*Data shown:*

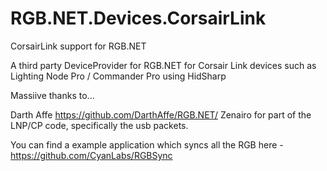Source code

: # RGB.NET.Devices.CorsairLink
CorsairLink support for RGB.NET

A third party DeviceProvider for RGB.NET for Corsair Link devices such as Lighting Node Pro / Commander Pro using HidSharp 

Massiive thanks to...

Darth Affe https://github.com/DarthAffe/RGB.NET/
Zenairo for part of the LNP/CP code, specifically the usb packets.

You can find a example application which syncs all the RGB here - https://github.com/CyanLabs/RGBSync
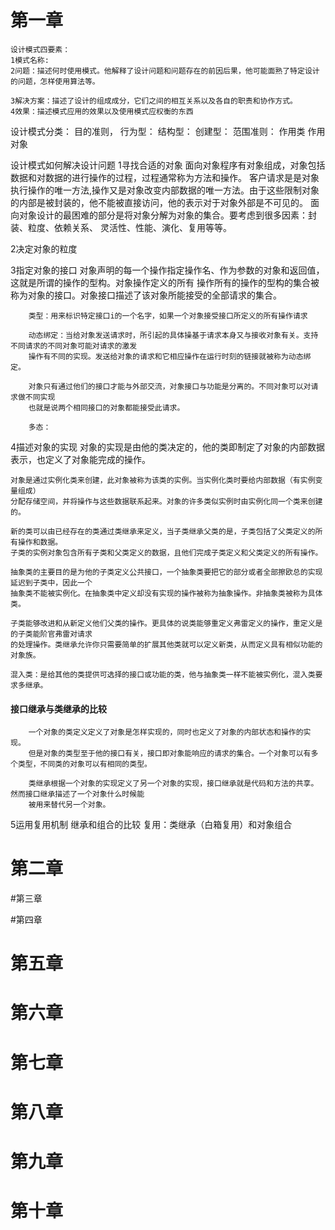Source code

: # 第一章
    设计模式四要素：
    1模式名称:
    2问题：描述何时使用模式。他解释了设计问题和问题存在的前因后果，他可能面熟了特定设计
    的问题，怎样使用算法等。
    
    3解决方案：描述了设计的组成成分，它们之间的相互关系以及各自的职责和协作方式。
    4效果：描述模式应用的效果以及使用模式应权衡的东西
    
    
   设计模式分类：
   目的准则，
       行为型：
       结构型：
       创建型：
   范围准则：
        作用类
        作用对象
        
   设计模式如何解决设计问题
   1寻找合适的对象
       面向对象程序有对象组成，对象包括数据和对数据的进行操作的过程，过程通常称为方法和操作。 
       客户请求是是对象执行操作的唯一方法,操作又是对象改变内部数据的唯一方法。由于这些限制对象
       的内部是被封装的，他不能被直接访问，他的表示对于对象外部是不可见的。
       面向对象设计的最困难的部分是将对象分解为对象的集合。要考虑到很多因素：封装、粒度、依赖关系、
       灵活性、性能、演化、复用等等。
       
   2决定对象的粒度
   
   
   3指定对象的接口
        对象声明的每一个操作指定操作名、作为参数的对象和返回值，这就是所谓的操作的型构。对象操作定义的所有
        操作所有的操作的型构的集合被称为对象的接口。对象接口描述了该对象所能接受的全部请求的集合。
        
        类型：用来标识特定接口i的一个名字，如果一个对象接受接口所定义的所有操作请求
        
        动态绑定：当给对象发送请求时，所引起的具体操基于请求本身又与接收对象有关。支持不同请求的不同对象可能对请求的激发
        操作有不同的实现。发送给对象的请求和它相应操作在运行时刻的链接就被称为动态绑定。
        
        对象只有通过他们的接口才能与外部交流，对象接口与功能是分离的。不同对象可以对请求做不同实现
        也就是说两个相同接口的对象都能接受此请求。
        
        多态：
    
  4描述对象的实现
    对象的实现是由他的类决定的，他的类即制定了对象的内部数据表示，也定义了对象能完成的操作。
    
    对象是通过实例化类来创建，此对象被称为该类的实例。当实例化类时要给内部数据（有实例变量组成）
    分配存储空间，并将操作与这些数据联系起来。对象的许多类似实例时由实例化同一个类来创建的。
    
    新的类可以由已经存在的类通过类继承来定义，当子类继承父类的是，子类包括了父类定义的所有操作和数据。
    子类的实例对象包含所有子类和父类定义的数据，且他们完成子类定义和父类定义的所有操作。
    
    抽象类的主要目的是为他的子类定义公共接口，一个抽象类要把它的部分或者全部擦欧总的实现延迟到子类中，因此一个
    抽象类不能被实例化。在抽象类中定义却没有实现的操作被称为抽象操作。非抽象类被称为具体类。
    
    子类能够改进和从新定义他们父类的操作。更具体的说类能够重定义弗雷定义的操作，重定义是的子类能阶官弗雷对请求
    的处理操作。类继承允许你只需要简单的扩展其他类就可以定义新类，从而定义具有相似功能的对象族。
    
    混入类：是给其他的类提供可选择的接口或功能的类，他与抽象类一样不能被实例化，混入类要求多继承。
    
  #### 接口继承与类继承的比较
        一个对象的类定义定义了对象是怎样实现的，同时也定义了对象的内部状态和操作的实现。
        但是对象的类型至于他的接口有关，接口即对象能响应的请求的集合。一个对象可以有多个类型，不同类的对象可以有相同的类型。
        
        类继承根据一个对象的实现定义了另一个对象的实现，接口继承就是代码和方法的共享。然而接口继承描述了一个对象什么时候能
        被用来替代另一个对象。
    
   5运用复用机制
    继承和组合的比较
    复用：类继承（白箱复用）和对象组合
    
   
   
# 第二章
    
#第三章

#第四章

# 第五章

# 第六章

# 第七章

# 第八章

# 第九章

# 第十章

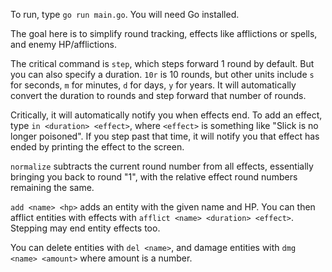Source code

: To run, type `go run main.go`. You will need Go installed.

The goal here is to simplify round tracking, effects like afflictions or spells,
and enemy HP/afflictions.

The critical command is `step`, which steps forward 1 round by default. But you
can also specify a duration. `10r` is 10 rounds, but other units include `s` for
seconds, `m` for minutes, `d` for days, `y` for years. It will automatically
convert the duration to rounds and step forward that number of rounds.

Critically, it will automatically notify you when effects end. To add an effect,
type `in <duration> <effect>`, where `<effect>` is something like "Slick is no longer
poisoned". If you step past that time, it will notify you that effect has ended
by printing the effect to the screen.

`normalize` subtracts the current round number from all effects, essentially
bringing you back to round "1", with the relative effect round numbers remaining
the same.

`add <name> <hp>` adds an entity with the given name and HP. You can then
afflict entities with effects with `afflict <name> <duration> <effect>`.
Stepping may end entity effects too.

You can delete entities with `del <name>`, and damage entities with `dmg <name>
<amount>` where amount is a number.
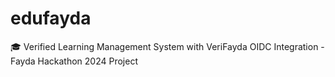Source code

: # edufayda
🎓 Verified Learning Management System with VeriFayda OIDC Integration - Fayda Hackathon 2024 Project
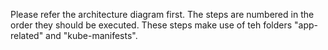 Please refer the architecture diagram first.
The steps are numbered in the order they should be executed. These steps make use of teh folders "app-related" and "kube-manifests".
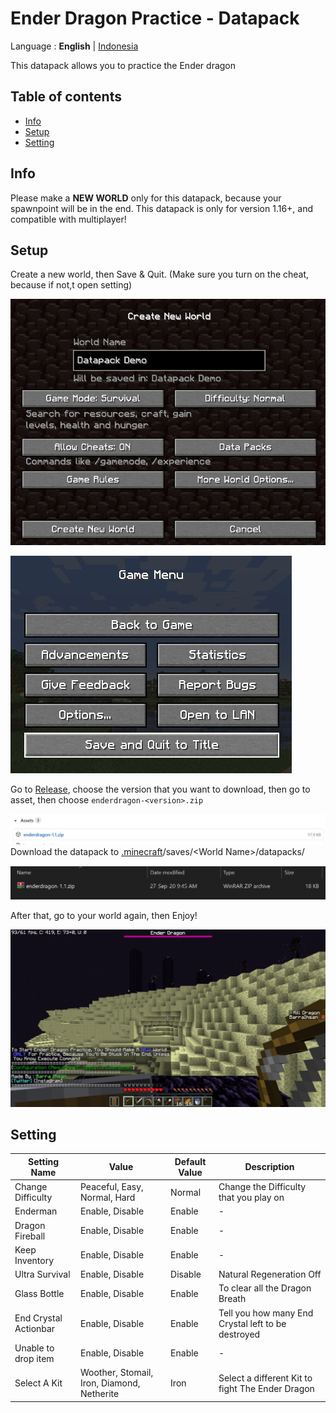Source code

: # Ender Dragon Practice - Datapack

Language : **English** | [Indonesia](README-id.md "Indonesia")

This datapack allows you to practice the Ender dragon

## Table of contents

-   [Info](#info)
-   [Setup](#setup)
-   [Setting](#Setting)

## Info

Please make a **NEW WORLD** only for this datapack, because your spawnpoint will be in the end. This datapack is only for version 1.16+, and compatible with multiplayer!

## Setup

Create a new world, then Save & Quit. (Make sure you turn on the cheat, because if not,t open setting)

![Create New World](image/createNewWorld.jpg)

![Save & Quit](image/saveAndQuit.jpg)

Go to [Release](https://github.com/barraIhsan/enderdragon/releases/ "Go to Release"), choose the version that you want to download, then go to asset, then choose `enderdragon-<version>.zip`

![Asset Download File](image/assetDownload.jpg)
Download the datapack to [.minecraft](https://minecraft.gamepedia.com/.minecraft "Locate your .minecraft folder")/saves/\<World Name>\/datapacks/

![Datapack Installed](image/datapackInstalled.jpg)

After that, go to your world again, then Enjoy!

![Play Screen](image/playScreen.jpg)

## Setting

| Setting Name          | Value                                      | Default Value | Description                                        |
| --------------------- | ------------------------------------------ | ------------- | -------------------------------------------------- |
| Change Difficulty     | Peaceful, Easy, Normal, Hard               | Normal        | Change the Difficulty that you play on             |
| Enderman              | Enable, Disable                            | Enable        | -                                                  |
| Dragon Fireball       | Enable, Disable                            | Enable        | -                                                  |
| Keep Inventory        | Enable, Disable                            | Enable        | -                                                  |
| Ultra Survival        | Enable, Disable                            | Disable       | Natural Regeneration Off                           |
| Glass Bottle          | Enable, Disable                            | Enable        | To clear all the Dragon Breath                     |
| End Crystal Actionbar | Enable, Disable                            | Enable        | Tell you how many End Crystal left to be destroyed |
| Unable to drop item   | Enable, Disable                            | Enable        | -                                                  |
| Select A Kit          | Woother, Stomail, Iron, Diamond, Netherite | Iron          | Select a different Kit to fight The Ender Dragon   |
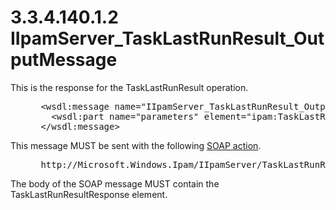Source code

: <html dir="LTR" xmlns:mshelp="http://msdn.microsoft.com/mshelp" xmlns:ddue="http://ddue.schemas.microsoft.com/authoring/2003/5" xmlns:xlink="http://www.w3.org/1999/xlink" xmlns:tool="http://www.microsoft.com/tooltip">
 <body>
 <div id="header">
 <h1 class="heading">3.3.4.140.1.2 IIpamServer_TaskLastRunResult_OutputMessage</h1>
 </div>
 <div id="mainSection">
 <div id="mainBody">
 <div id="allHistory" class="saveHistory"></div>
 <div id="sectionSection0" class="section" name="collapseableSection">
 

<p>This is the response for the TaskLastRunResult operation.</p>

<dl>
<dd>
<div><pre> &lt;wsdl:message name=&quot;IIpamServer_TaskLastRunResult_OutputMessage&quot;&gt;
   &lt;wsdl:part name=&quot;parameters&quot; element=&quot;ipam:TaskLastRunResultResponse&quot; /&gt;
 &lt;/wsdl:message&gt;
</pre></div>
</dd></dl>

<p>This message MUST be sent with the following <a href="21b4a631-8f28-420f-822f-c5f879d5046e.md#gt_c1358651-96c1-4ce0-8e1f-b0b7a94145e3">SOAP action</a>.</p>

<dl>
<dd>
<div><pre> http://Microsoft.Windows.Ipam/IIpamServer/TaskLastRunResultResponse
</pre></div>
</dd></dl>

<p>The body of the SOAP message MUST contain the
TaskLastRunResultResponse element.</p>


 </div>
 </div>
 </div>
 </body>
</html>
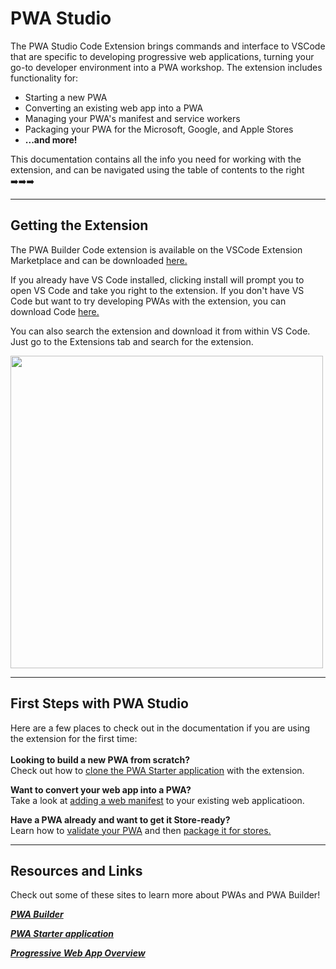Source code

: # PWA Studio

The PWA Studio Code Extension brings commands and interface to VSCode that are specific to developing progressive web applications, turning your go-to developer environment into a PWA workshop. The extension includes functionality for:

* Starting a new PWA
* Converting an existing web app into a PWA
* Managing your PWA's manifest and service workers
* Packaging your PWA for the Microsoft, Google, and Apple Stores
* **...and more!**

This documentation contains all the info you need for working with the extension, and can be navigated using the table of contents to the right :arrow_right::arrow_right::arrow_right:

---

## Getting the Extension <!-- {docsify-ignore} -->
The PWA Builder Code extension is available on the VSCode Extension Marketplace and can be downloaded [here.](https://marketplace.visualstudio.com/items?itemName=PWABuilder.pwa-studio)

If you already have VS Code installed, clicking install will prompt you to open VS Code and take you right to the extension. If you don't have VS Code but want to try developing PWAs with the extension, you can download Code [here.](https://code.visualstudio.com/)

You can also search the extension and download it from within VS Code. Just go to the Extensions tab and search for the extension.

<img src="images/extension-marketplace.png" width=500 />

---

## First Steps with PWA Studio <!-- {docsify-ignore} -->
Here are a few places to check out in the documentation if you are using the extension for the first time:
<br>
<br>
**Looking to build a new PWA from scratch?**
<br>
Check out how to [clone the PWA Starter application](https://github.com/pwa-builder/pwabuilder-vscode/wiki/Start-building-a-new-PWA) with the extension.

**Want to convert your web app into a PWA?**
<br>
Take a look at [adding a web manifest](https://github.com/pwa-builder/pwabuilder-vscode/wiki/Make-a-Web-App-a-Progressive-Web-App) to your existing web applicatioon.

**Have a PWA already and want to get it Store-ready?**
<br>
Learn how to [validate your PWA](https://github.com/pwa-builder/pwabuilder-vscode/wiki/Validate-your-PWA) and then [package it for stores.](https://github.com/pwa-builder/pwabuilder-vscode/wiki/Package-your-PWA-for-the-app-stores!)

---

## Resources and Links <!-- {docsify-ignore} -->
Check out some of these sites to learn more about PWAs and PWA Builder!

[***PWA Builder***](https://www.pwabuilder.com/)

[***PWA Starter application***](https://github.com/pwa-builder/pwa-starter)

[***Progressive Web App Overview***](https://docs.microsoft.com/en-us/microsoft-edge/progressive-web-apps-chromium/)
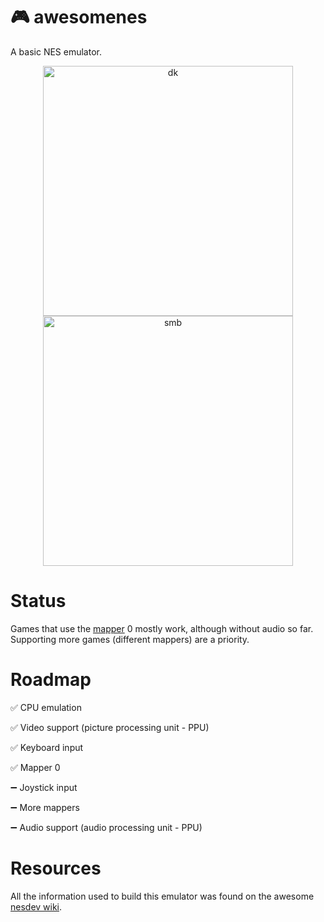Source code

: # 🎮 awesomenes

A basic NES emulator.

<p align="center">
  <img src="https://i.imgur.com/z8xYcxV.png" alt="dk"  width="400px"/>
  <img src="https://i.imgur.com/ahSN16z.png" alt="smb" width="400px"/>
</p>

# Status

Games that use the [mapper](http://wiki.nesdev.com/w/index.php/Mapper) 0 mostly work, although without audio so far. Supporting more games (different mappers) are a priority.

# Roadmap

✅ CPU emulation

✅ Video support (picture processing unit - PPU)

✅ Keyboard input

✅ Mapper 0

➖  Joystick input

➖ More mappers

➖ Audio support (audio processing unit - PPU)


# Resources

All the information used to build this emulator was found on the awesome [nesdev wiki](https://wiki.nesdev.com).

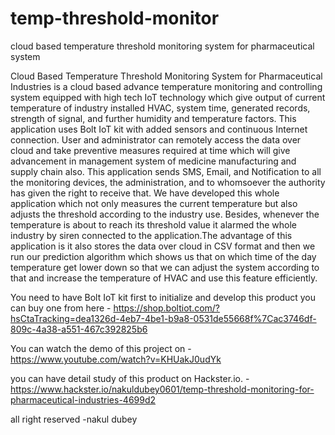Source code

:# temp-threshold-monitor
cloud based temperature threshold monitoring system for pharmaceutical system

Cloud Based Temperature Threshold Monitoring System for Pharmaceutical Industries is a cloud based advance temperature monitoring and controlling system equipped with high tech IoT technology which give output of current temperature of industry installed HVAC, system time, generated records, strength of signal, and further humidity and temperature factors. This application uses Bolt IoT kit with added sensors and continuous Internet connection. User and administrator can remotely access the data over cloud and take preventive measures required at time which will give advancement in management system of medicine manufacturing and supply chain also. This application sends SMS, Email, and Notification to all the monitoring devices, the administration, and to whomsoever the authority has given the right to receive that. We have developed this whole application which not only measures the current temperature but also adjusts the threshold according to the industry use. Besides, whenever the temperature is about to reach its threshold value it alarmed the whole industry by siren connected to the application.The advantage of this application is it also stores the data over cloud in CSV format and then we run our prediction algorithm which shows us that on which time of the day temperature get lower down so that we can adjust the system according to that and increase the temperature of HVAC and use this feature efficiently.

You need to have Bolt IoT kit first to initialize and develop this product you can buy one from here - https://shop.boltiot.com/?hsCtaTracking=dea1326d-4eb7-4be1-b9a8-0531de55668f%7Cac3746df-809c-4a38-a551-467c392825b6

You can watch the demo of this project on - https://www.youtube.com/watch?v=KHUakJ0udYk

you can have detail study of this product on Hackster.io. - https://www.hackster.io/nakuldubey0601/temp-threshold-monitoring-for-pharmaceutical-industries-4699d2

all right reserved -nakul dubey
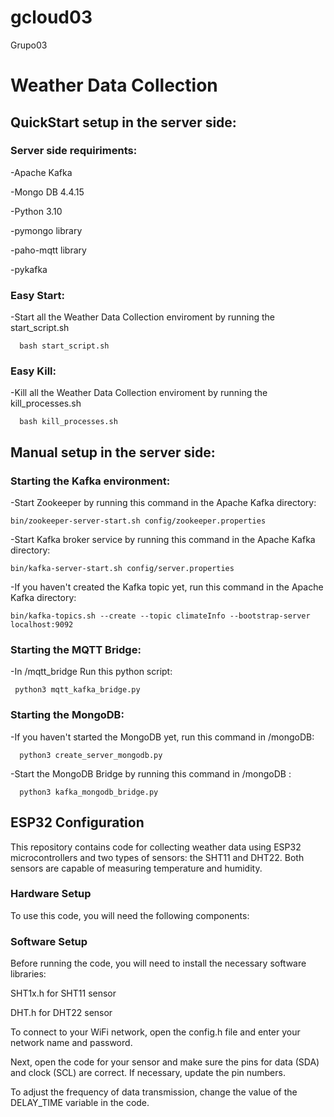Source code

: # gcloud03
Grupo03

# Weather Data Collection

## QuickStart setup in the server side:

### Server side requiriments:
  
  -Apache Kafka
  
  -Mongo DB 4.4.15
  
  -Python 3.10
  
  -pymongo library
  
  -paho-mqtt library
  
  -pykafka
  
### Easy Start:
   -Start all the Weather Data Collection enviroment by running the start_script.sh
    
      bash start_script.sh
      
### Easy Kill:
   -Kill all the Weather Data Collection enviroment by running the kill_processes.sh
    
      bash kill_processes.sh
      
## Manual setup in the server side:

### Starting the Kafka environment:
  
  -Start Zookeeper by running this command in the Apache Kafka directory:
  
    bin/zookeeper-server-start.sh config/zookeeper.properties
    
  -Start Kafka broker service by running this command in the Apache Kafka directory:
  
    bin/kafka-server-start.sh config/server.properties
    
  -If you haven't created the Kafka topic yet, run this command in the Apache Kafka directory:
  
    bin/kafka-topics.sh --create --topic climateInfo --bootstrap-server localhost:9092
    
### Starting the MQTT Bridge:
 
   -In /mqtt_bridge Run this python script:
   
     python3 mqtt_kafka_bridge.py
      
### Starting the MongoDB:
    
   -If you haven't started the MongoDB yet, run this command in /mongoDB:
   
      python3 create_server_mongodb.py
      
   -Start the MongoDB Bridge by running this command in /mongoDB :
   
      python3 kafka_mongodb_bridge.py
      
## ESP32 Configuration
      
This repository contains code for collecting weather data using ESP32 microcontrollers and two types of sensors: the SHT11 and DHT22. Both sensors are capable of measuring temperature and humidity.

### Hardware Setup
  To use this code, you will need the following components:

### Software Setup
  Before running the code, you will need to install the necessary software libraries:

  SHT1x.h for SHT11 sensor
  
  DHT.h for DHT22 sensor
  
To connect to your WiFi network, open the config.h file and enter your network name and password.

Next, open the code for your sensor and make sure the pins for data (SDA) and clock (SCL) are correct. If necessary, update the pin numbers.

To adjust the frequency of data transmission, change the value of the DELAY_TIME variable in the code.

*Work item:* All lines that include the word "audio" must be copied from the material above.

*Solution for this exercise:*
Games that use the [mapper](http://wiki.nesdev.com/w/index.php/Mapper) 0 mostly work, although without audio so far. Supporting more games (different mappers) are a priority.
➖ Audio support (audio processing unit - PPU)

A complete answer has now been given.